Learn Shell for Data Science (Command-line/Terminal)

Learning the Unix shell, also known as command-line interface (CLI), command prompt or terminal, is beneficial for data scientists because it allows efficient data manipulation and automation, enabling tasks like cleaning, preprocessing, and automating workflows.

The shell facilitates the access to data, the management and organization of files, and makes it easier to handle and merge datasets. The more advanced you get in data science, the more you will end-up using the shell.

This tutorial shows you how to use the Shell for Data Science.


Subscribe to my Newsletter


Navigation Show

What is the Shell

The Shell, or command-line shell, is the program that takes the instructions typed by the user and transmits them to the operating system like Windows, Mac OS, and Linux.

The shell started before operating systems incorporated graphical file explorers to democratize the access to home computers for the users. Nowadays, you open your computer and use your mouse to navigate through applications and directories. Back then, only the command-line shell existed, to run programs.

Yet, still today, the shell is used in the daily lives of programmers, engineers and data scientists as a prime tool for their work.

The shell on Windows is called the command-line and on Mac OS, the Terminal. I will use the command-line, terminal and shell interchangeably throughout this tutorial.

Why use the Shell in Data Science?

The shell is an efficient way often used in Data Science to manage and manipulate large datasets and offers many data science tools to make it possible for data scientists to deal with the amount of data that they do.

How the Shell Works

The command-line (shell), has a filesystem that manages the files and directories. Any file or directory has an absolute path from the root directory of the filesystem.
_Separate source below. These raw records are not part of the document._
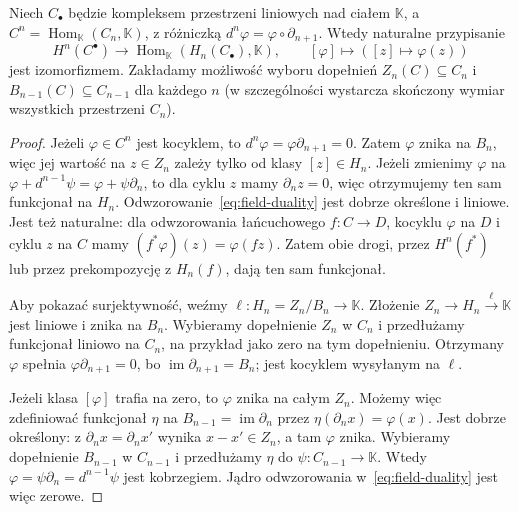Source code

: \begin{twierdzenie}
\label{thm:field-hom-dual}
Niech $C_\bullet$ będzie kompleksem
przestrzeni liniowych nad ciałem
$\mathbb K$, a
$C^n=\operatorname{Hom}_{\mathbb K}(C_n,\mathbb K)$,
z różniczką $d^n\varphi=\varphi\circ\partial_{n+1}$.
Wtedy naturalne przypisanie
\begin{equation}\label{eq:field-duality}
 H^n(C^\bullet)
 \longrightarrow\operatorname{Hom}_{\mathbb K}
  (H_n(C_\bullet),\mathbb K),
 \qquad [\varphi]\longmapsto
     ([z]\longmapsto\varphi(z))
\end{equation}
jest izomorfizmem. Zakładamy możliwość wyboru
dopełnień $Z_n(C)\subseteq C_n$ i
$B_{n-1}(C)\subseteq C_{n-1}$ dla każdego $n$
(w szczególności wystarcza skończony wymiar
wszystkich przestrzeni $C_n$).
\end{twierdzenie}
\begin{proof}
Jeżeli $\varphi\in C^n$ jest kocyklem,
to $d^n\varphi=\varphi \partial_{n+1}=0$.
Zatem $\varphi$ znika na $B_n$,
więc jej wartość na $z\in Z_n$
zależy tylko od klasy $[z]\in H_n$.
Jeżeli zmienimy $\varphi$ na
$\varphi+d^{n-1}\psi
=\varphi+\psi \partial_n$, to dla cyklu $z$
mamy $\partial_nz=0$, więc otrzymujemy
ten sam funkcjonał na $H_n$.
Odwzorowanie~\eqref{eq:field-duality} jest
dobrze określone i liniowe. Jest też naturalne: dla odwzorowania
łańcuchowego $f:C\to D$, kocyklu $\varphi$ na $D$ i cyklu $z$ na $C$
mamy $(f^*\varphi)(z)=\varphi(fz)$. Zatem obie drogi, przez
$H^n(f^*)$ lub przez prekompozycję z $H_n(f)$, dają ten sam funkcjonał.

Aby pokazać surjektywność, weźmy
$\ell:H_n=Z_n/B_n\to\mathbb K$.
Złożenie $Z_n\to H_n\xrightarrow{\ell}\mathbb K$
jest liniowe i znika na $B_n$.
Wybieramy dopełnienie $Z_n$ w $C_n$
i przedłużamy funkcjonał liniowo
na $C_n$, na przykład jako zero
na tym dopełnieniu. Otrzymany
$\varphi$ spełnia
$\varphi \partial_{n+1}=0$, bo
$\operatorname{im}\partial_{n+1}=B_n$;
jest kocyklem wysyłanym na $\ell$.

Jeżeli klasa $[\varphi]$ trafia na zero,
to $\varphi$ znika na całym $Z_n$.
Możemy więc zdefiniować funkcjonał
$\eta$ na $B_{n-1}=\operatorname{im}\partial_n$
przez $\eta(\partial_nx)=\varphi(x)$.
Jest dobrze określony: z
$\partial_nx=\partial_nx'$ wynika $x-x'\in Z_n$,
a tam $\varphi$ znika.
Wybieramy dopełnienie $B_{n-1}$
w $C_{n-1}$ i przedłużamy $\eta$
do $\psi:C_{n-1}\to\mathbb K$.
Wtedy $\varphi=\psi \partial_n=d^{n-1}\psi$
jest kobrzegiem. Jądro odwzorowania
w~\eqref{eq:field-duality} jest więc zerowe.
\end{proof}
Thus, a file that is at the root directory would look like /filename.txt. Each folder (or directory) is separated by a slash (/). For example, if the file is located inside a folder, the path would look something like /Users/jchouinard/filename.txt.
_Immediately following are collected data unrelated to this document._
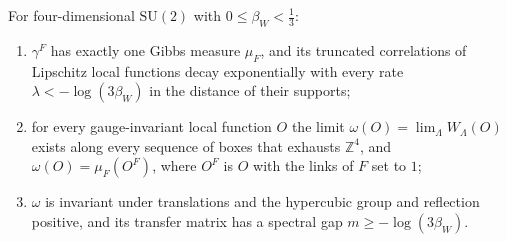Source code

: \begin{theorem}\label{thm:onethird}
For four-dimensional $\mathrm{SU}(2)$ with $0\le\beta_{W}<\frac13$:
\begin{enumerate}[label=\textup{(\roman*)},leftmargin=*,itemsep=0pt]
\item $\gamma^{F}$ has exactly one Gibbs measure $\mu_{F}$, and its truncated correlations of Lipschitz local functions decay exponentially with every rate $\lambda<-\log(3\beta_{W})$ in the distance of their supports;
\item for every gauge-invariant local function $O$ the limit $\omega(O)=\lim_{\Lambda}W_{\Lambda}(O)$ exists along every sequence of boxes that exhausts $\mathbb{Z}^{4}$, and $\omega(O)=\mu_{F}(O^{F})$, where $O^{F}$ is $O$ with the links of $F$ set to $1$;
\item $\omega$ is invariant under translations and the hypercubic group and reflection positive, and its transfer matrix has a spectral gap $m\ge-\log(3\beta_{W})$.
\end{enumerate}
\end{theorem}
Relative Paths Vs Absolute Paths

An absolute path in the shell is the path that starts from the root of the filesystem. The relative path is a path that starts from where you currently are in the shell.

For example, if you are searching for the /project directory and you are inside the /Documents directory, the absolute and relative paths will be different.

$ /users/Documents/project        # Absolute path
$ /project                                              # Relative path

This concept will be useful to understand when working with directories.

What is the Dollar ($) or Percentage (%) Sign in the Shell

In many tutorials, you will find a dollar sign ($), or a percentage sign (%) on lines that are intended to be a command that involves the command line.

$ pwd
# or 
% pwd

This is intended to mimic what you actually see in the Terminal.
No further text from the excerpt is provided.